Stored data
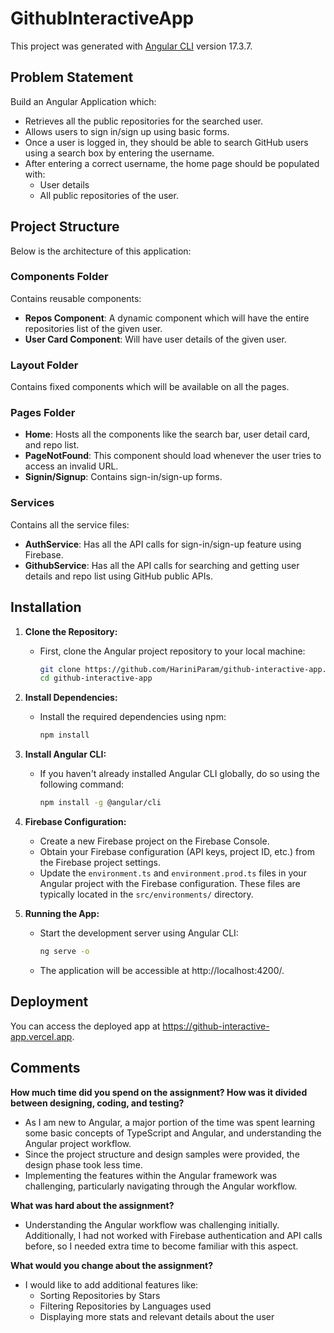 # GithubInteractiveApp

This project was generated with [Angular CLI](https://github.com/angular/angular-cli) version 17.3.7.

## Problem Statement

Build an Angular Application which:
- Retrieves all the public repositories for the searched user.
- Allows users to sign in/sign up using basic forms.
- Once a user is logged in, they should be able to search GitHub users using a search box by entering the username.
- After entering a correct username, the home page should be populated with:
  - User details
  - All public repositories of the user.

## Project Structure

Below is the architecture of this application:

### Components Folder
Contains reusable components:
- **Repos Component**: A dynamic component which will have the entire repositories list of the given user.
- **User Card Component**: Will have user details of the given user.

### Layout Folder
Contains fixed components which will be available on all the pages.

### Pages Folder
- **Home**: Hosts all the components like the search bar, user detail card, and repo list.
- **PageNotFound**: This component should load whenever the user tries to access an invalid URL.
- **Signin/Signup**: Contains sign-in/sign-up forms.

### Services
Contains all the service files:
- **AuthService**: Has all the API calls for sign-in/sign-up feature using Firebase.
- **GithubService**: Has all the API calls for searching and getting user details and repo list using GitHub public APIs.

## Installation

1. **Clone the Repository:**
    - First, clone the Angular project repository to your local machine:
        ```bash
        git clone https://github.com/HariniParam/github-interactive-app.git
        cd github-interactive-app
        ```

2. **Install Dependencies:**
    - Install the required dependencies using npm:
        ```bash
        npm install
        ```

3. **Install Angular CLI:**
    - If you haven't already installed Angular CLI globally, do so using the following command:
        ```bash
        npm install -g @angular/cli
        ```

4. **Firebase Configuration:**
    - Create a new Firebase project on the Firebase Console.
    - Obtain your Firebase configuration (API keys, project ID, etc.) from the Firebase project settings.
    - Update the `environment.ts` and `environment.prod.ts` files in your Angular project with the Firebase configuration. These files are typically located in the `src/environments/` directory.

5. **Running the App:**
    - Start the development server using Angular CLI:
        ```bash
        ng serve -o
        ```
    - The application will be accessible at http://localhost:4200/.

## Deployment

You can access the deployed app at https://github-interactive-app.vercel.app.


## Comments

**How much time did you spend on the assignment? How was it divided between designing, coding, and testing?**
- As I am new to Angular, a major portion of the time was spent learning some basic concepts of TypeScript and Angular, and understanding the Angular project workflow.
- Since the project structure and design samples were provided, the design phase took less time.
- Implementing the features within the Angular framework was challenging, particularly navigating through the Angular workflow.

**What was hard about the assignment?**
- Understanding the Angular workflow was challenging initially. Additionally, I had not worked with Firebase authentication and API calls before, so I needed extra time to become familiar with this aspect.

**What would you change about the assignment?**
- I would like to add additional features like:
  - Sorting Repositories by Stars
  - Filtering Repositories by Languages used
  - Displaying more stats and relevant details about the user

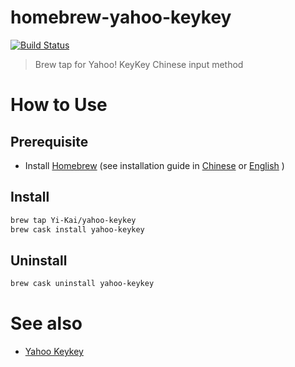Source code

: # homebrew-yahoo-keykey

[![Build Status](https://travis-ci.org/Yi-Kai/homebrew-yahoo-keykey.svg?branch=master)](https://travis-ci.org/Yi-Kai/homebrew-yahoo-keykey)

> Brew tap for Yahoo! KeyKey Chinese input method

# How to Use

## Prerequisite

 * Install [Homebrew](https://brew.sh/) (see installation guide in [Chinese](https://brew.sh/index_zh-tw) or [English](https://brew.sh/) )

## Install

```bash
brew tap Yi-Kai/yahoo-keykey
brew cask install yahoo-keykey 
```

## Uninstall

```bash
brew cask uninstall yahoo-keykey
```

# See also

 * [Yahoo Keykey](https://github.com/Yi-Kai/YahooKeyKey)
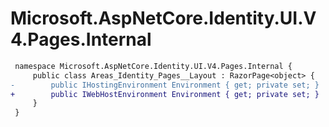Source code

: # Microsoft.AspNetCore.Identity.UI.V4.Pages.Internal

``` diff
 namespace Microsoft.AspNetCore.Identity.UI.V4.Pages.Internal {
     public class Areas_Identity_Pages__Layout : RazorPage<object> {
-        public IHostingEnvironment Environment { get; private set; }
+        public IWebHostEnvironment Environment { get; private set; }
     }
 }
```

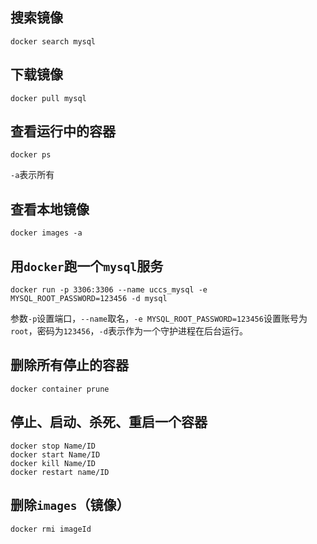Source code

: ## 搜索镜像
```shell
docker search mysql
```

## 下载镜像
```shell
docker pull mysql
```

## 查看运行中的容器
```shell
docker ps
```
`-a`表示所有

## 查看本地镜像
```shell
docker images -a
```

## 用`docker`跑一个`mysql`服务
```shell
docker run -p 3306:3306 --name uccs_mysql -e MYSQL_ROOT_PASSWORD=123456 -d mysql
```
参数`-p`设置端口，`--name`取名，`-e MYSQL_ROOT_PASSWORD=123456`设置账号为`root`，密码为`123456`，`-d`表示作为一个守护进程在后台运行。

## 删除所有停止的容器
```shell
docker container prune
```

## 停止、启动、杀死、重启一个容器
```docker
docker stop Name/ID  
docker start Name/ID  
docker kill Name/ID  
docker restart name/ID
```

## 删除`images`（镜像）
```
docker rmi imageId
```
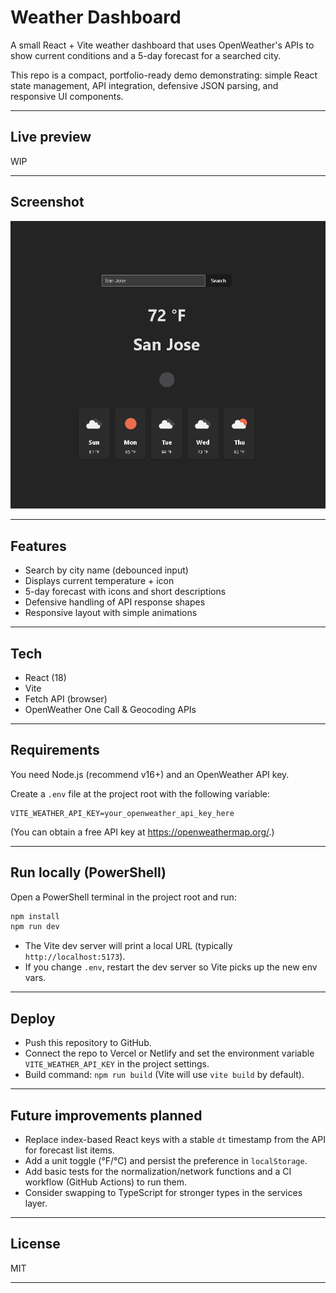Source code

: 
# Weather Dashboard

A small React + Vite weather dashboard that uses OpenWeather's APIs to show current conditions and a 5-day forecast for a searched city.

This repo is a compact, portfolio-ready demo demonstrating: simple React state management, API integration, defensive JSON parsing, and responsive UI components.

---

## Live preview
WIP

---

## Screenshot

![App screenshot](screenshot/demo.png)

---

## Features
- Search by city name (debounced input)
- Displays current temperature + icon
- 5-day forecast with icons and short descriptions
- Defensive handling of API response shapes
- Responsive layout with simple animations

---

## Tech
- React (18)
- Vite
- Fetch API (browser)
- OpenWeather One Call & Geocoding APIs

---

## Requirements
You need Node.js (recommend v16+) and an OpenWeather API key.

Create a `.env` file at the project root with the following variable:

```
VITE_WEATHER_API_KEY=your_openweather_api_key_here
```

(You can obtain a free API key at https://openweathermap.org/.)

---

## Run locally (PowerShell)
Open a PowerShell terminal in the project root and run:

```powershell
npm install
npm run dev
```

- The Vite dev server will print a local URL (typically `http://localhost:5173`).
- If you change `.env`, restart the dev server so Vite picks up the new env vars.

---

## Deploy
- Push this repository to GitHub.
- Connect the repo to Vercel or Netlify and set the environment variable `VITE_WEATHER_API_KEY` in the project settings.
- Build command: `npm run build` (Vite will use `vite build` by default).

---

## Future improvements planned
- Replace index-based React keys with a stable `dt` timestamp from the API for forecast list items.
- Add a unit toggle (°F/°C) and persist the preference in `localStorage`.
- Add basic tests for the normalization/network functions and a CI workflow (GitHub Actions) to run them.
- Consider swapping to TypeScript for stronger types in the services layer.

---

## License
MIT

---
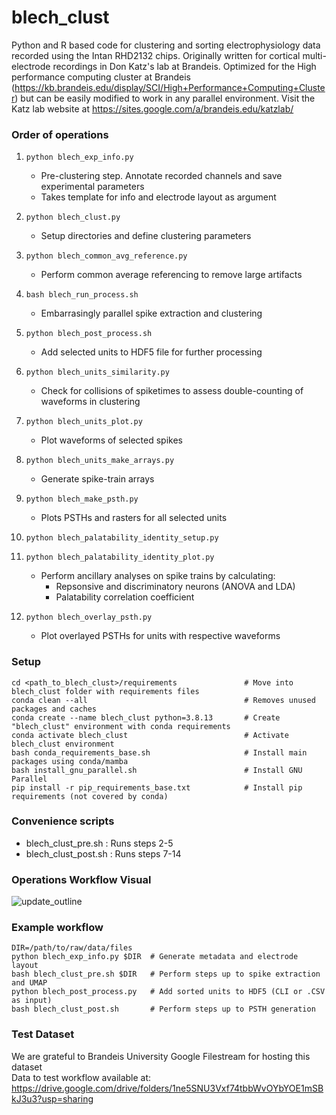# blech_clust

Python and R based code for clustering and sorting electrophysiology data
recorded using the Intan RHD2132 chips.  Originally written for cortical
multi-electrode recordings in Don Katz's lab at Brandeis.  Optimized for the
High performance computing cluster at Brandeis
(https://kb.brandeis.edu/display/SCI/High+Performance+Computing+Cluster) but
can be easily modified to work in any parallel environment. Visit the Katz lab
website at https://sites.google.com/a/brandeis.edu/katzlab/

### Order of operations  
1. `python blech_exp_info.py`  
    - Pre-clustering step. Annotate recorded channels and save experimental parameters  
    - Takes template for info and electrode layout as argument

2. `python blech_clust.py`
    - Setup directories and define clustering parameters  
3. `python blech_common_avg_reference.py`  
    - Perform common average referencing to remove large artifacts  
4. `bash blech_run_process.sh` 
    - Embarrasingly parallel spike extraction and clustering  

5. `python blech_post_process.sh`  
    - Add selected units to HDF5 file for further processing  

6. `python blech_units_similarity.py`  
    - Check for collisions of spiketimes to assess double-counting of waveforms in clustering  
7. `python blech_units_plot.py`  
    - Plot waveforms of selected spikes  
8. `python blech_units_make_arrays.py`  
    - Generate spike-train arrays  
9. `python blech_make_psth.py`  
    - Plots PSTHs and rasters for all selected units  
10. `python blech_palatability_identity_setup.py`  
11. `python blech_palatability_identity_plot.py`  
    - Perform ancillary analyses on spike trains by calculating:  
        - Repsonsive and discriminatory neurons (ANOVA and LDA)  
        - Palatability correlation coefficient  
12. `python blech_overlay_psth.py`  
    - Plot overlayed PSTHs for units with respective waveforms  

### Setup
```
cd <path_to_blech_clust>/requirements               # Move into blech_clust folder with requirements files
conda clean --all                                   # Removes unused packages and caches
conda create --name blech_clust python=3.8.13       # Create "blech_clust" environment with conda requirements
conda activate blech_clust                          # Activate blech_clust environment
bash conda_requirements_base.sh                     # Install main packages using conda/mamba
bash install_gnu_parallel.sh                        # Install GNU Parallel
pip install -r pip_requirements_base.txt            # Install pip requirements (not covered by conda)
```

### Convenience scripts
- blech_clust_pre.sh : Runs steps 2-5  
- blech_clust_post.sh : Runs steps 7-14   

### Operations Workflow Visual 
![update_outline](https://github.com/abuzarmahmood/blech_clust/assets/12436309/fb49e48e-adbe-4f21-bcd6-4e6813fa0082)


### Example workflow
```
DIR=/path/to/raw/data/files  
python blech_exp_info.py $DIR  # Generate metadata and electrode layout  
bash blech_clust_pre.sh $DIR   # Perform steps up to spike extraction and UMAP  
python blech_post_process.py   # Add sorted units to HDF5 (CLI or .CSV as input)  
bash blech_clust_post.sh       # Perform steps up to PSTH generation
```

### Test Dataset
We are grateful to Brandeis University Google Filestream for hosting this dataset <br>
Data to test workflow available at:<br>
https://drive.google.com/drive/folders/1ne5SNU3Vxf74tbbWvOYbYOE1mSBkJ3u3?usp=sharing
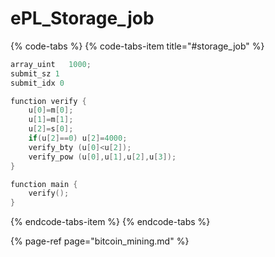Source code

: # ePL\_Storage\_job

{% code-tabs %}
{% code-tabs-item title="\#storage\_job" %}
```c
array_uint   1000;
submit_sz 1
submit_idx 0

function verify {
    u[0]=m[0];
    u[1]=m[1];
    u[2]=s[0];
    if(u[2]==0) u[2]=4000;
    verify_bty (u[0]<u[2]);
    verify_pow (u[0],u[1],u[2],u[3]);
}

function main {
    verify();
}
```
{% endcode-tabs-item %}
{% endcode-tabs %}

{% page-ref page="bitcoin\_mining.md" %}

>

To do: Count the lines in the records that contain the word "city", and give only that number.

Response to this task: 2